Ускоряется за счет потери энергии! Опять все не так, «как у людей»!
Правда, не все физики согласны с этим выводом. Некоторые приводят соображения в пользу того, что тахионы все же не должны излучать в вакууме. Пока не ясно, кто прав. Рассудить сможет, наверное, лишь опыт. Во всяком случае, предпринимавшиеся до сих пор поиски черенковского излучения тахионов не увенчались успехом. Никаких излучений в вакууме не обнаружено. Впрочем, не ясно, были ли вообще там тахионы. Опыт ставился так, что если бы удалось заметить излучение, тогда можно было бы с уверенностью говорить о сверхсветовых частицах, излучение служило бы сигналом их присутствия. Если же излучения нет, то вывод неоднозначен: либо тахионы не излучают, либо таких частиц вообще не было в данном опыте. Так что окончательный ответ еще впереди.

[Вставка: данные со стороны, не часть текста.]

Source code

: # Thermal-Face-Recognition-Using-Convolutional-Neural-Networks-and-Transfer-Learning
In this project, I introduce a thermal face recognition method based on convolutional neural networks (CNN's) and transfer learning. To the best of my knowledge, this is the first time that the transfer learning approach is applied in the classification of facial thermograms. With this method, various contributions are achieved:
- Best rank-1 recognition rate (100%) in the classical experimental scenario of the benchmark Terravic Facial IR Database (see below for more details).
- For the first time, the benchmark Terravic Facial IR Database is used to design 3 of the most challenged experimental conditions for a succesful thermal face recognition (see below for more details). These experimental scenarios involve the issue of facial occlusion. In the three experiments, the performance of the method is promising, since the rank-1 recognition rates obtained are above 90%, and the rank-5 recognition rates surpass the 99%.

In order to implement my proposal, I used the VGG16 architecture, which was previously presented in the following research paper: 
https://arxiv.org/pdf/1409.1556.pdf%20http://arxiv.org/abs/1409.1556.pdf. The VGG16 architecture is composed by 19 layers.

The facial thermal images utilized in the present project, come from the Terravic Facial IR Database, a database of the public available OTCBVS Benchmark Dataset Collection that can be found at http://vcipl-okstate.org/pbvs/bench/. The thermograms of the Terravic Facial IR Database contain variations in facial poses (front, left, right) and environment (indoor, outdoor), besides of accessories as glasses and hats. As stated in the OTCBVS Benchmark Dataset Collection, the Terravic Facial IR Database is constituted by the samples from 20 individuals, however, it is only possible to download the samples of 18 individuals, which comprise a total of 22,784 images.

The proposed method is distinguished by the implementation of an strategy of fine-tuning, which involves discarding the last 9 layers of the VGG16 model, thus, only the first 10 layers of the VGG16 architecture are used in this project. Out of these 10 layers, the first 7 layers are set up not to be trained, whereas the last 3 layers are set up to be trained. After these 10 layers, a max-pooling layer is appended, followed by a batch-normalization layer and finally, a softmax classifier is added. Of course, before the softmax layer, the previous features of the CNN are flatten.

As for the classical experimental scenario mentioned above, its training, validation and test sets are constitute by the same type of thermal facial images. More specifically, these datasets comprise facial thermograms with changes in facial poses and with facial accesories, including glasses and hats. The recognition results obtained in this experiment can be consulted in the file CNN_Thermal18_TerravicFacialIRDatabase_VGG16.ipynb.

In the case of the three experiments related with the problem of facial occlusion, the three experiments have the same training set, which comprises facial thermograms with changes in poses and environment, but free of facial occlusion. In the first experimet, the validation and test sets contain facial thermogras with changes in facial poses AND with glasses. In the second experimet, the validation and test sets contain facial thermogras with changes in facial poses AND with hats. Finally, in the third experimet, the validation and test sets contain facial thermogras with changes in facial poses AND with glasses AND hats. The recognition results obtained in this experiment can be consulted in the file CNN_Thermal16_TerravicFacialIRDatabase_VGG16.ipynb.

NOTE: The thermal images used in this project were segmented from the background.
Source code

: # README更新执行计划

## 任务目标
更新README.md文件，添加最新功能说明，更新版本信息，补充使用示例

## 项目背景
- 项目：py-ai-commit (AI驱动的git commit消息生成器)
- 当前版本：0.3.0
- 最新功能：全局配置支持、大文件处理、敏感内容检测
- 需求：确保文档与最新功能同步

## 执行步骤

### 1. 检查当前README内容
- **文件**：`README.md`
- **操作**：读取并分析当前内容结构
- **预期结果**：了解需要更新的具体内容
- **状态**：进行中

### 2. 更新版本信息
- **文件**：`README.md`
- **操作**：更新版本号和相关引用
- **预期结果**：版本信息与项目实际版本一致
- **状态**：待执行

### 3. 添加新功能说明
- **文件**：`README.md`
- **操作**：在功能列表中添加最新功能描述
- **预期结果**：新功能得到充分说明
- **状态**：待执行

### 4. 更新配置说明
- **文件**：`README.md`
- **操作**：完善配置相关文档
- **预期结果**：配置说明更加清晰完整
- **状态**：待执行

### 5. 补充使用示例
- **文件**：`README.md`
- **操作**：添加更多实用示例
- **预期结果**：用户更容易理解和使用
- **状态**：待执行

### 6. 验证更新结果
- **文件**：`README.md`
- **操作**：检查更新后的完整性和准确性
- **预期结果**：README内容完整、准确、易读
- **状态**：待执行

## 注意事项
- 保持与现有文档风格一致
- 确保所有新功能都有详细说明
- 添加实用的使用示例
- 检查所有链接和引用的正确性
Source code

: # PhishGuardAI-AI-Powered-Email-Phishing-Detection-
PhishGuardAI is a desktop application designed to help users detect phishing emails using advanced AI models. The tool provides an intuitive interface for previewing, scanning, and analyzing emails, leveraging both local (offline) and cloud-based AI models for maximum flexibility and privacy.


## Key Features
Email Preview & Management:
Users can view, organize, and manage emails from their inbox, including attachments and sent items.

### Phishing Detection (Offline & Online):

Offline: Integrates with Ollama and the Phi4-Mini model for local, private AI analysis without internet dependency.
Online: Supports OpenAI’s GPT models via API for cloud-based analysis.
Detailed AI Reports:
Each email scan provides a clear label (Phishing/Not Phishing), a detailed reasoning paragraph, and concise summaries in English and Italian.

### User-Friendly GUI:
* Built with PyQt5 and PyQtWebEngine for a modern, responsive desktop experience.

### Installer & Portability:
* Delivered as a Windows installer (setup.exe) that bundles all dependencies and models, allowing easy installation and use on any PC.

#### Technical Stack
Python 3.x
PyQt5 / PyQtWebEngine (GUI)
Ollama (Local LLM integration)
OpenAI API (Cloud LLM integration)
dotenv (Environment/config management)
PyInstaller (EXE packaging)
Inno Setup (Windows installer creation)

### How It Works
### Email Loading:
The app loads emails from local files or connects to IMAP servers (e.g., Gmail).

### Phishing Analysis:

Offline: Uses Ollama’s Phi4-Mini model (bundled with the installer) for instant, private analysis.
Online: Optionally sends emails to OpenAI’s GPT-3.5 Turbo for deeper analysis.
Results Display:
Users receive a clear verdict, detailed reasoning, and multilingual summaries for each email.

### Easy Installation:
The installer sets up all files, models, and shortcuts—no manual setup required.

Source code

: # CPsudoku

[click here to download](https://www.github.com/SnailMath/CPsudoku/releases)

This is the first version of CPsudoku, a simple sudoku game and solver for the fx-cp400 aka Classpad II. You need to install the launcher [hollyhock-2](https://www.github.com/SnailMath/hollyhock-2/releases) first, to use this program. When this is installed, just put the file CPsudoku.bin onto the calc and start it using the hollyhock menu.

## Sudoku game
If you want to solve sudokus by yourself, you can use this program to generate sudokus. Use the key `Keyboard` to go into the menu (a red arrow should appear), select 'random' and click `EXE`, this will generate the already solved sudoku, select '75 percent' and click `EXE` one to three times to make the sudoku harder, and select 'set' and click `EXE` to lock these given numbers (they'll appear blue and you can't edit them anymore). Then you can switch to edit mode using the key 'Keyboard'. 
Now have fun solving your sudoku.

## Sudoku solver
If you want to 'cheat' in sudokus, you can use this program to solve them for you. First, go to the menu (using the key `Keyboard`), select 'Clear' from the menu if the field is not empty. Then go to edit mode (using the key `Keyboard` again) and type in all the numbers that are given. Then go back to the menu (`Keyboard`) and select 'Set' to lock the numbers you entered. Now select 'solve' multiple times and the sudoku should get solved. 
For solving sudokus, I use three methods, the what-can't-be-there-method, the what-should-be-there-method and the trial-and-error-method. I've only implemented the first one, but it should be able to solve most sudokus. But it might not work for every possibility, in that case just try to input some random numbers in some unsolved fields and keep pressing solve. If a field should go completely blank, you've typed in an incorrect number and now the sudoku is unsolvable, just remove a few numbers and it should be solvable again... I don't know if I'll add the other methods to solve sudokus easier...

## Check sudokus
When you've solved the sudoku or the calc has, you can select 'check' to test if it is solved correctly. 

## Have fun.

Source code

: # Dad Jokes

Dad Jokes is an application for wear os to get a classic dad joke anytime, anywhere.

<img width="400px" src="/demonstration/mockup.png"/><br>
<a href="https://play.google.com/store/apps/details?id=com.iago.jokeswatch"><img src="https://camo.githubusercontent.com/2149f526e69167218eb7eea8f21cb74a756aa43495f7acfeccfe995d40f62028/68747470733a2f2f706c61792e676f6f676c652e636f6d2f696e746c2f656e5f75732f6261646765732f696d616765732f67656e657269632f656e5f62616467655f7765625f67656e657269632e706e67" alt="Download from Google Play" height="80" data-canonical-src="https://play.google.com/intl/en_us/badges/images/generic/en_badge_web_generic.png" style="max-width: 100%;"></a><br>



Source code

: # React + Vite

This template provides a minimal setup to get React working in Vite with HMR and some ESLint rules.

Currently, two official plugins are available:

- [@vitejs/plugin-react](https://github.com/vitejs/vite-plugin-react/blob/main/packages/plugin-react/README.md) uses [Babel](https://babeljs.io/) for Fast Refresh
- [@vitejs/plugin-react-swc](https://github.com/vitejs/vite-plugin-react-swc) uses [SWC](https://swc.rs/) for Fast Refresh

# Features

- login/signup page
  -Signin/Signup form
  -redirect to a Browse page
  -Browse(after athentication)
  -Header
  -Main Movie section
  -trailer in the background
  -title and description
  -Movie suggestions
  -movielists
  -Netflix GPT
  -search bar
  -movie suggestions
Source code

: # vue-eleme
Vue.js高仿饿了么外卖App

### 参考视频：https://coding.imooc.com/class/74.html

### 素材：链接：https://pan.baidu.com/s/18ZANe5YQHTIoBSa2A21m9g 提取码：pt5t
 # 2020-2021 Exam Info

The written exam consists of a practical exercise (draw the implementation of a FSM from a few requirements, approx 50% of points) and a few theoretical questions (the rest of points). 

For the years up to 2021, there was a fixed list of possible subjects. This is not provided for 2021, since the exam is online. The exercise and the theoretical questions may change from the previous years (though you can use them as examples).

Как уже говорилось выше, время жизни нестабильной досветовой частицы возрастает при увеличении ее скорости. А вот пространственные размеры, ее длина в направлении движения при этом уменьшаются, частица сжимается, становится похожей на лепешку. Конечно, как и замедление времени, этот эффект становится заметным только при очень больших скоростях. Так, летящий скоростной самолет, по сравнению с его длиной на аэродроме, сжимается на величину, приблизительно в сотню тысяч раз меньшую толщины человеческого волоса. Ракета, выводящая на орбиту спутник, сокращается в своей длине приблизительно на один микрон. Другое дело, если бы она двигалась со скоростью, равной половине скорости света или чуть больше. Тогда изменение ее размеров составляло бы уже около десятка метров.
Нельзя не признать, что, с позиций обыденного опыта, увеличение времени жизни и сокращение длин движущихся предметов выглядят весьма непривычно. Но еще удивительнее ведут себя сверхсветовые тела. Формулы теории относительности предсказывают, что продольные размеры разгоняющегося тахиона растут, сверхсветовая частица как бы распухает вдоль оси своего движения, а течение времени для нее резко убыстряется. В пределе, при бесконечно большой скорости, тахион вытягивается по всей бесконечно длинной траектории! Его масса и энергия при этом становятся равными нулю — ведь для того, чтобы ускорять тахион, у него надо отбирать энергию. Опять все наоборот по сравнению с обычными частицами!
Отдав всю энергию, тахион становится безынерциальной струей материи, распределенной сразу вдоль всей своей траектории. Можно сказать и по-другому: тахион с бесконечной скоростью существует только в один-единственный момент, а в остальное время его нельзя обнаружить ни в одной точке пространства. И может случиться так, что находящийся в абсолютно пустом пространстве наблюдатель, начав двигаться, вдруг обнаружит, что пространство вокруг него заполнено тахионами. Число частиц оказывается зависящим от скорости наблюдателя. Изменяя скорость ракеты, космонавт каждый раз будет видеть вокруг себя различную плотность материи. Тахионы, как призраки в старом английском замке, то исчезают, то снова вдруг появляются как будто из ничего. Согласитесь, эффект более удивительный, чем простая зависимость длины предметов от скорости!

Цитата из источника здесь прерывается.